BEGIN RECORDED DATA
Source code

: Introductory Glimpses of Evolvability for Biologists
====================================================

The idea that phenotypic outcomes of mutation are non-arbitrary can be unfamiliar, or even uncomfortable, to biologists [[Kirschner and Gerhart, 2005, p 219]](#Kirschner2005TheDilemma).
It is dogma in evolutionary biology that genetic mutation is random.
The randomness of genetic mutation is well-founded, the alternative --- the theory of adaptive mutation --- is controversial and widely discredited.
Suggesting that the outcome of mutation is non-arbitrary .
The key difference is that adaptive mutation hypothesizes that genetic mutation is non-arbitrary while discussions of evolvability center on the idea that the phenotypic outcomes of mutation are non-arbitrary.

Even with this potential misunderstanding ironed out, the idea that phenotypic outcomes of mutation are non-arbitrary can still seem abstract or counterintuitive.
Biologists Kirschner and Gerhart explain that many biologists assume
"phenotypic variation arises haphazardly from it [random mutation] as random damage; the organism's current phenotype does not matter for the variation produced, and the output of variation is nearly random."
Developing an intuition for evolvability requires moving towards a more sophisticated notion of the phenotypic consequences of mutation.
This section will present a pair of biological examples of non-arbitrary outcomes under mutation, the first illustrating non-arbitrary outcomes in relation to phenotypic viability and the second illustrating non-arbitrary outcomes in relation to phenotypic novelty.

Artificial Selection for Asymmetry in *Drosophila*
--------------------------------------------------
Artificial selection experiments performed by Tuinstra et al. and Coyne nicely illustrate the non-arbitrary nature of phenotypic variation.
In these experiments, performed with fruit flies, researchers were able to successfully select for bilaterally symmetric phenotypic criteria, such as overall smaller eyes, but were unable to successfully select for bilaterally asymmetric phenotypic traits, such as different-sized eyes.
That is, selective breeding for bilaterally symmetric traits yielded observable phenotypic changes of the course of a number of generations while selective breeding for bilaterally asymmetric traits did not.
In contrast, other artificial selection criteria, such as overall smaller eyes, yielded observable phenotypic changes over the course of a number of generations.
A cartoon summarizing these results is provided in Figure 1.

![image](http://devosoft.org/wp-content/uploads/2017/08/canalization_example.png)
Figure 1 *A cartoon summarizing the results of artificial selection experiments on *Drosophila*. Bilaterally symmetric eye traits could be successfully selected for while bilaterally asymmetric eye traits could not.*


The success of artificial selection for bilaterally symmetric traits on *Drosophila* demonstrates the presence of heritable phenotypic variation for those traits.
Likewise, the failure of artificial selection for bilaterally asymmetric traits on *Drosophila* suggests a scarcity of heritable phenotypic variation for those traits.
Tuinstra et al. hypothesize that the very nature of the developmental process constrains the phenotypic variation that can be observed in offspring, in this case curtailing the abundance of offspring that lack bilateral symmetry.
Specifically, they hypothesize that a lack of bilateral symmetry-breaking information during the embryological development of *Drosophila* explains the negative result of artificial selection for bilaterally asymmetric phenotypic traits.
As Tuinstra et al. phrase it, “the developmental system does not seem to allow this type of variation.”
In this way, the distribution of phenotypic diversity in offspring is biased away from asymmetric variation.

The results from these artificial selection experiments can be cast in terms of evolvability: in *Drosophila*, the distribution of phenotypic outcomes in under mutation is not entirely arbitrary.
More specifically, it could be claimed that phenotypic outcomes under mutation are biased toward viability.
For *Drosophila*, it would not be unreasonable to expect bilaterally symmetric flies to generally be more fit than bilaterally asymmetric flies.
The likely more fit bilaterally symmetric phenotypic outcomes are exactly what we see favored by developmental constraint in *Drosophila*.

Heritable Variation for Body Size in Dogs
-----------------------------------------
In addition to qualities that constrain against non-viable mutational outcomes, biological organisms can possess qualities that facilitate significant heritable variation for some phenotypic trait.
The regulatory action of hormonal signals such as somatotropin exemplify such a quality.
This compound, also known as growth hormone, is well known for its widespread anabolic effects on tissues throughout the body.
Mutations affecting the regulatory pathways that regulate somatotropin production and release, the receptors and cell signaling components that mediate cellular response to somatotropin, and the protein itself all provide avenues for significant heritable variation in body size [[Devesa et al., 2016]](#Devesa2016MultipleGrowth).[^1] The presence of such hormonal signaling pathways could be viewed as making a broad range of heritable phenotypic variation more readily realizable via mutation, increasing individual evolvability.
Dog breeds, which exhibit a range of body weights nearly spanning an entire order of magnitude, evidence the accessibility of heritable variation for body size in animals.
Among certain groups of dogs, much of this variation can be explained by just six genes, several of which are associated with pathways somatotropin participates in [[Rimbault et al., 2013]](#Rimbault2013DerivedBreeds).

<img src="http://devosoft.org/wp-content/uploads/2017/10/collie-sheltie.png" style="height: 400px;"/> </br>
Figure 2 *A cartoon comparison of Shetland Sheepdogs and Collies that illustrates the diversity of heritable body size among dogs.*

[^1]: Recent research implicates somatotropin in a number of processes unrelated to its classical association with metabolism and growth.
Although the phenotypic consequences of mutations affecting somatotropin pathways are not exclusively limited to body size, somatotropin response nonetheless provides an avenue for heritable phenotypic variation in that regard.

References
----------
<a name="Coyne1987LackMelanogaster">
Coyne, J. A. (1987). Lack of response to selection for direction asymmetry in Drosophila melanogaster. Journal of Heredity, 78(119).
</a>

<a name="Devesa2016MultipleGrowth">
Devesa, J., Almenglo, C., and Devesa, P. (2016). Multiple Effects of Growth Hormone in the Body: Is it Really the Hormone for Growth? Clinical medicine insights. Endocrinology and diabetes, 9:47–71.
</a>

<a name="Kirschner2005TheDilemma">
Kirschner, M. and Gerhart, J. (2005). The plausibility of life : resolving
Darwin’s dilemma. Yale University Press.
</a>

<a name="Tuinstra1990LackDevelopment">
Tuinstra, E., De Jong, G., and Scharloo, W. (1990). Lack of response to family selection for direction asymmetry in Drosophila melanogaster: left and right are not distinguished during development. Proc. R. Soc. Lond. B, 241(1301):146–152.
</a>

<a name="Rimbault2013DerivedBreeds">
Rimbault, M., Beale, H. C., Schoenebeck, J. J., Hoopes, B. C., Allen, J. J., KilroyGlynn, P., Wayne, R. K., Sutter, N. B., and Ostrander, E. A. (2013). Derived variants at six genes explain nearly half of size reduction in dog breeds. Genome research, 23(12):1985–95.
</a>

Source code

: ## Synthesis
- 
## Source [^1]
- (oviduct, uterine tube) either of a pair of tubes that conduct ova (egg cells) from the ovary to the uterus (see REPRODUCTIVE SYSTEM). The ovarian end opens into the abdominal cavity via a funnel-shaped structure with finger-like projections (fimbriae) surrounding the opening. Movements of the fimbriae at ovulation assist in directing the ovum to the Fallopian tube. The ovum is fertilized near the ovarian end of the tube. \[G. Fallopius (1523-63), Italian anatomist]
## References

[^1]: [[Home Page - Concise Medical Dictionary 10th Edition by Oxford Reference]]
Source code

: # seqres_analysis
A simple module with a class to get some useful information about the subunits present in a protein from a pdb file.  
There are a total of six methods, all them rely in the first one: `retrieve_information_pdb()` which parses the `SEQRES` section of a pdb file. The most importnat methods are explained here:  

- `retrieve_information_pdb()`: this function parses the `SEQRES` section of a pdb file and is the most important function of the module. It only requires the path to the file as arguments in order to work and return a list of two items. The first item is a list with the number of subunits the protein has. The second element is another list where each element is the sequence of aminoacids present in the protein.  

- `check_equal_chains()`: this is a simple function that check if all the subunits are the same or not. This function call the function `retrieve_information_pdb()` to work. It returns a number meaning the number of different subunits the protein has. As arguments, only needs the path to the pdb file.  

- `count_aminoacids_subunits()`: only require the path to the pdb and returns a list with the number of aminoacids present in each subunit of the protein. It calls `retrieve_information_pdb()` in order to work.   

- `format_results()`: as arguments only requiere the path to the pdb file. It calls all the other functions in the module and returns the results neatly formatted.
END RECORDED DATA
• [WHAT THE TASK REQUIRES]: Within the data above, the lines from the one with "Heritable Variation for Body Size in Dogs" to the one with "This compound, also" must be repeated exactly; no other line belongs in the answer.

• [RESPONSE FOR THIS EXERCISE]:
Heritable Variation for Body Size in Dogs
-----------------------------------------
In addition to qualities that constrain against non-viable mutational outcomes, biological organisms can possess qualities that facilitate significant heritable variation for some phenotypic trait.
The regulatory action of hormonal signals such as somatotropin exemplify such a quality.
This compound, also known as growth hormone, is well known for its widespread anabolic effects on tissues throughout the body.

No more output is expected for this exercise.